Restate every record exactly as it is written, while omitting the pictures it holds.
═════ Record extracts
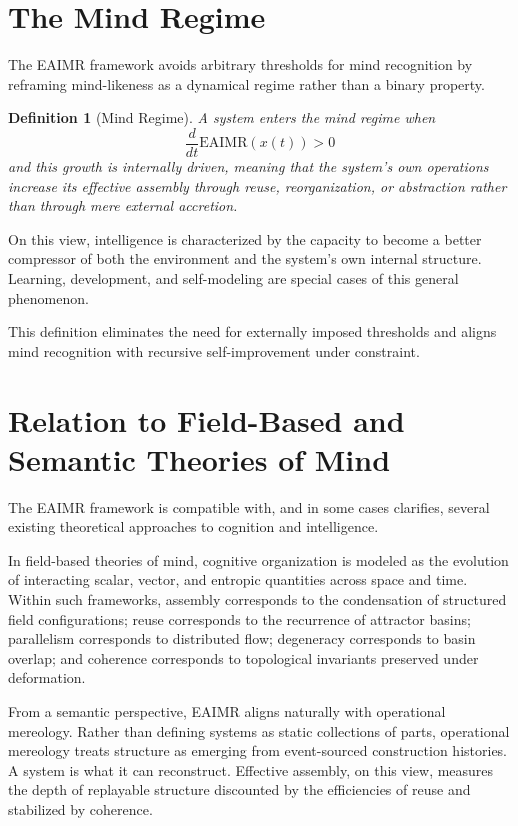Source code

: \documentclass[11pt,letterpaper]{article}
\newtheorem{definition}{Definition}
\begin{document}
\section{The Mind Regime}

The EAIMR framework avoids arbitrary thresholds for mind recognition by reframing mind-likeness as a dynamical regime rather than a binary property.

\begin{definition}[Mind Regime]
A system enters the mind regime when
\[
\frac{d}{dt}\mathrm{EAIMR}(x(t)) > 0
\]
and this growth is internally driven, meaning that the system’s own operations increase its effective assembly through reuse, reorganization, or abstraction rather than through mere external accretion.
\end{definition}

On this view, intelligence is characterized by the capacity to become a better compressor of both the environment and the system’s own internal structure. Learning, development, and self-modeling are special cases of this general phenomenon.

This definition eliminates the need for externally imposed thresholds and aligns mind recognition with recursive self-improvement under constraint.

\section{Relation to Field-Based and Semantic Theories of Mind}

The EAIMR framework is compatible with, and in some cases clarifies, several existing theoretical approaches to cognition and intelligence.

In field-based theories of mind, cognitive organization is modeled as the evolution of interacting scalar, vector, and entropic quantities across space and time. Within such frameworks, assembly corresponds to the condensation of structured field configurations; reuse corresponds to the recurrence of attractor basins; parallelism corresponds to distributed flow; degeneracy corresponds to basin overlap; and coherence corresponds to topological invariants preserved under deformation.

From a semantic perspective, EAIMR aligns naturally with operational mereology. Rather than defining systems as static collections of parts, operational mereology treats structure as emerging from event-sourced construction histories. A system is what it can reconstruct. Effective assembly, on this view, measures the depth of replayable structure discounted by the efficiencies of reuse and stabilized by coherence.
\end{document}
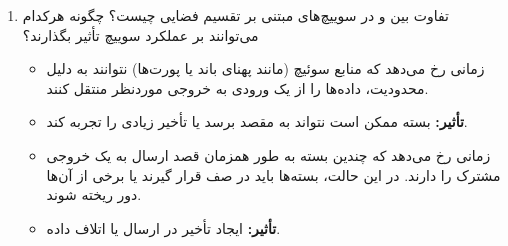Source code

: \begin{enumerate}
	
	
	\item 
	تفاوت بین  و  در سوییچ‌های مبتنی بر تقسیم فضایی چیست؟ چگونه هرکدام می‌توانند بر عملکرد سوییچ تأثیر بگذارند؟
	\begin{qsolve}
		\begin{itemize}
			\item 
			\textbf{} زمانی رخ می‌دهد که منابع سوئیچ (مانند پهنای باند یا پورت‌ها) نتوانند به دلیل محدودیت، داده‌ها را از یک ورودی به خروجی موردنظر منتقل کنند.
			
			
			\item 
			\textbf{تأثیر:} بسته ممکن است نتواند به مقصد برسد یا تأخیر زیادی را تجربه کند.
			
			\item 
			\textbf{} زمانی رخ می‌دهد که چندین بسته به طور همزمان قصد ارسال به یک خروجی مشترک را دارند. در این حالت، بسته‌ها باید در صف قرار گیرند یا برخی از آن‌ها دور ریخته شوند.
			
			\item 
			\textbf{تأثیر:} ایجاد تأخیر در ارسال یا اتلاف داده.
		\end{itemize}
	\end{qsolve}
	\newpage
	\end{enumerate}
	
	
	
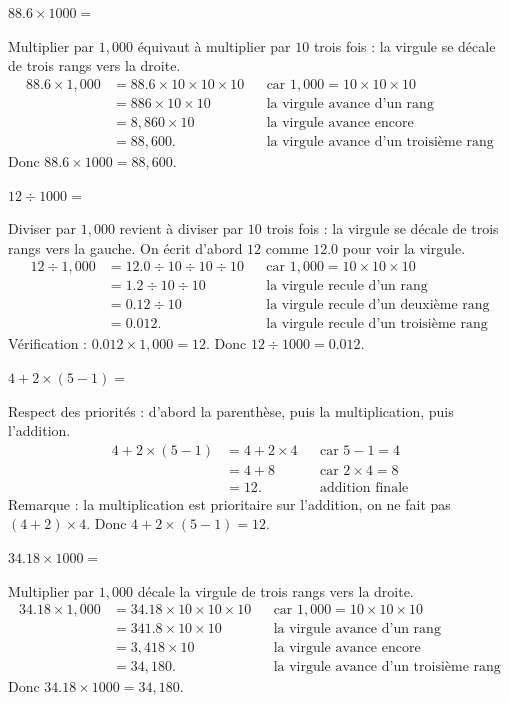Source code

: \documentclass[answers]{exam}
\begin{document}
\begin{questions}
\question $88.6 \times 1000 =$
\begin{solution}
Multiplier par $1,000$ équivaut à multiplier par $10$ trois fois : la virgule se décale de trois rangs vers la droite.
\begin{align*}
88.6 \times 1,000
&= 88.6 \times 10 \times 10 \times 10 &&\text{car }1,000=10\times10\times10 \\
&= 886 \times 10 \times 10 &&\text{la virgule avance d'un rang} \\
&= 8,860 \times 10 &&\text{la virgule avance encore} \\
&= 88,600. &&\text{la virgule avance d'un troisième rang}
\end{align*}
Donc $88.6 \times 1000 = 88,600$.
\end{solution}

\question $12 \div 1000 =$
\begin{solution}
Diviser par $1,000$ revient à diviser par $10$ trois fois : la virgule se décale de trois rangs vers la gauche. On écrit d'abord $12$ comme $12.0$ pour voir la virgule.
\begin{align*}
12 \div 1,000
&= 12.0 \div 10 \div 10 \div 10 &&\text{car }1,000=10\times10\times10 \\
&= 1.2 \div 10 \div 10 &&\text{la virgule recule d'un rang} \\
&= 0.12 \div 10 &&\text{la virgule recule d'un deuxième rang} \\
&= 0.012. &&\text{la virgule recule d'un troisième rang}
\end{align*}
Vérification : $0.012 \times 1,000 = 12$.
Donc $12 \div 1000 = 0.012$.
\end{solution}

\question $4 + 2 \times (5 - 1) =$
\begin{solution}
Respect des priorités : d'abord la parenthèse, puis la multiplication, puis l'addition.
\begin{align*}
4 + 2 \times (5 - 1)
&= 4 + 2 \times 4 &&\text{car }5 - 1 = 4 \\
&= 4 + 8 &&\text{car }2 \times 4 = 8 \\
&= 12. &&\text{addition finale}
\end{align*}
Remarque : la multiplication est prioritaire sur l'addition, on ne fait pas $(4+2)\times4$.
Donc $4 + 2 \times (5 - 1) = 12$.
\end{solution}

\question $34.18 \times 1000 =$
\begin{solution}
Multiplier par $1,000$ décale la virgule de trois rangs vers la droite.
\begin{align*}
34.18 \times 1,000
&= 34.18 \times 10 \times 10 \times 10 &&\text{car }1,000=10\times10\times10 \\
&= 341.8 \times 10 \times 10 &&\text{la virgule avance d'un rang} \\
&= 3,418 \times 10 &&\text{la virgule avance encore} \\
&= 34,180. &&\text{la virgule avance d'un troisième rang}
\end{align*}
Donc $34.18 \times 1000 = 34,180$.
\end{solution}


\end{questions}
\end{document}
══════════
### Task result
Source code

: \documentclass[11pt,letterpaper]{article}
\newtheorem{definition}{Definition}
\begin{document}
\section{The Mind Regime}

The EAIMR framework avoids arbitrary thresholds for mind recognition by reframing mind-likeness as a dynamical regime rather than a binary property.

\begin{definition}[Mind Regime]
A system enters the mind regime when
\[
\frac{d}{dt}\mathrm{EAIMR}(x(t)) > 0
\]
and this growth is internally driven, meaning that the system’s own operations increase its effective assembly through reuse, reorganization, or abstraction rather than through mere external accretion.
\end{definition}

On this view, intelligence is characterized by the capacity to become a better compressor of both the environment and the system’s own internal structure. Learning, development, and self-modeling are special cases of this general phenomenon.

This definition eliminates the need for externally imposed thresholds and aligns mind recognition with recursive self-improvement under constraint.

\section{Relation to Field-Based and Semantic Theories of Mind}

The EAIMR framework is compatible with, and in some cases clarifies, several existing theoretical approaches to cognition and intelligence.

In field-based theories of mind, cognitive organization is modeled as the evolution of interacting scalar, vector, and entropic quantities across space and time. Within such frameworks, assembly corresponds to the condensation of structured field configurations; reuse corresponds to the recurrence of attractor basins; parallelism corresponds to distributed flow; degeneracy corresponds to basin overlap; and coherence corresponds to topological invariants preserved under deformation.

From a semantic perspective, EAIMR aligns naturally with operational mereology. Rather than defining systems as static collections of parts, operational mereology treats structure as emerging from event-sourced construction histories. A system is what it can reconstruct. Effective assembly, on this view, measures the depth of replayable structure discounted by the efficiencies of reuse and stabilized by coherence.
\end{document}
Source code

: \begin{enumerate}
	
	
	\item 
	تفاوت بین  و  در سوییچ‌های مبتنی بر تقسیم فضایی چیست؟ چگونه هرکدام می‌توانند بر عملکرد سوییچ تأثیر بگذارند؟
	\begin{qsolve}
		\begin{itemize}
			\item 
			\textbf{} زمانی رخ می‌دهد که منابع سوئیچ (مانند پهنای باند یا پورت‌ها) نتوانند به دلیل محدودیت، داده‌ها را از یک ورودی به خروجی موردنظر منتقل کنند.
			
			
			\item 
			\textbf{تأثیر:} بسته ممکن است نتواند به مقصد برسد یا تأخیر زیادی را تجربه کند.
			
			\item 
			\textbf{} زمانی رخ می‌دهد که چندین بسته به طور همزمان قصد ارسال به یک خروجی مشترک را دارند. در این حالت، بسته‌ها باید در صف قرار گیرند یا برخی از آن‌ها دور ریخته شوند.
			
			\item 
			\textbf{تأثیر:} ایجاد تأخیر در ارسال یا اتلاف داده.
		\end{itemize}
	\end{qsolve}
	\newpage
	\end{enumerate}
	
	
	
Source code

: \documentclass[answers]{exam}
\begin{document}
\begin{questions}
\question $88.6 \times 1000 =$
\begin{solution}
Multiplier par $1,000$ équivaut à multiplier par $10$ trois fois : la virgule se décale de trois rangs vers la droite.
\begin{align*}
88.6 \times 1,000
&= 88.6 \times 10 \times 10 \times 10 &&\text{car }1,000=10\times10\times10 \\
&= 886 \times 10 \times 10 &&\text{la virgule avance d'un rang} \\
&= 8,860 \times 10 &&\text{la virgule avance encore} \\
&= 88,600. &&\text{la virgule avance d'un troisième rang}
\end{align*}
Donc $88.6 \times 1000 = 88,600$.
\end{solution}

\question $12 \div 1000 =$
\begin{solution}
Diviser par $1,000$ revient à diviser par $10$ trois fois : la virgule se décale de trois rangs vers la gauche. On écrit d'abord $12$ comme $12.0$ pour voir la virgule.
\begin{align*}
12 \div 1,000
&= 12.0 \div 10 \div 10 \div 10 &&\text{car }1,000=10\times10\times10 \\
&= 1.2 \div 10 \div 10 &&\text{la virgule recule d'un rang} \\
&= 0.12 \div 10 &&\text{la virgule recule d'un deuxième rang} \\
&= 0.012. &&\text{la virgule recule d'un troisième rang}
\end{align*}
Vérification : $0.012 \times 1,000 = 12$.
Donc $12 \div 1000 = 0.012$.
\end{solution}

\question $4 + 2 \times (5 - 1) =$
\begin{solution}
Respect des priorités : d'abord la parenthèse, puis la multiplication, puis l'addition.
\begin{align*}
4 + 2 \times (5 - 1)
&= 4 + 2 \times 4 &&\text{car }5 - 1 = 4 \\
&= 4 + 8 &&\text{car }2 \times 4 = 8 \\
&= 12. &&\text{addition finale}
\end{align*}
Remarque : la multiplication est prioritaire sur l'addition, on ne fait pas $(4+2)\times4$.
Donc $4 + 2 \times (5 - 1) = 12$.
\end{solution}

\question $34.18 \times 1000 =$
\begin{solution}
Multiplier par $1,000$ décale la virgule de trois rangs vers la droite.
\begin{align*}
34.18 \times 1,000
&= 34.18 \times 10 \times 10 \times 10 &&\text{car }1,000=10\times10\times10 \\
&= 341.8 \times 10 \times 10 &&\text{la virgule avance d'un rang} \\
&= 3,418 \times 10 &&\text{la virgule avance encore} \\
&= 34,180. &&\text{la virgule avance d'un troisième rang}
\end{align*}
Donc $34.18 \times 1000 = 34,180$.
\end{solution}


\end{questions}
\end{document}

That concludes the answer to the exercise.